A more immediate concern for Ancelotti will be the worrying dearth of quality once you chip away at his side’s first layer and peek underneath the bonnet. Shorn of their suspended talisman Richarlison and their captain in the rejuvenated yet injured Seamus Coleman, Everton looked as one-dimensional as they did one-paced for much of this stodgy, meandering encounter.
It is unfair to go overboard on Ben Godfrey, a 22-year-old deputising out of position at right-back on his full Everton debut due to the sidelined Coleman and Jonjoe Kenny. Despite his evident struggles with Nathan Redmond and Ings, who evaded him to cross to Che Adams for Southampton’s second, Godfrey coped admirably enough there with Sadio Mane in last week’s derby to suggest this was just one of those days.
Further forward, there is less mitigation to go round. Alex Iwobi marked his 30th Premier League appearance for Everton by failing to add to his one goal and one assist, and his listless first-half offering in Richarlison’s usual spot on the left flank only offered further indication that he is not the Brazilian’s understudy.
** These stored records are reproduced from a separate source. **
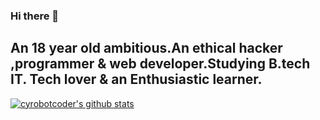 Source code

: ### Hi there 👋
An 18 year old ambitious.An ethical hacker ,programmer & web developer.Studying B.tech IT.
Tech lover & an Enthusiastic learner.
-----------------------------------------------------------------------------------------------------------------------------------------------------------------------------------
[![cyrobotcoder's github stats](https://github-readme-stats.vercel.app/api?username=cyrobotcoder&theme=radical)](https://github.com/anuraghazra/github-readme-stats)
Gylfi Sigurdsson, preferred over the polarising André Gomes, has improved on a dismal 2019-20, but offered similarly little in his first league start of the campaign. A languid, leaden-footed midfielder, much of Sigurdsson’s recent renaissance owes to his deployment as a substitute, when players droop and the game congeals to his tempo. Aside from rattling the crossbar from range at 0-0, there was scant evidence to debunk that theory.
And in turning to his bench, Ancelotti found only a bowl of bruised fruit to rummage through. There was no recognised striker to assist poor Dominic Calvert-Lewin, thanklessly ploughing a lone furrow in what all looked a bit too 2017. Bernard’s unpredictability, not least to himself, makes him either awe-inspiring or head-scratching with no in-between. Here, Everton got the latter. Fabian Delph got the nod over Gomes or Tom Davies as the next man up in an off-colour midfield, and the game only carried on petering out.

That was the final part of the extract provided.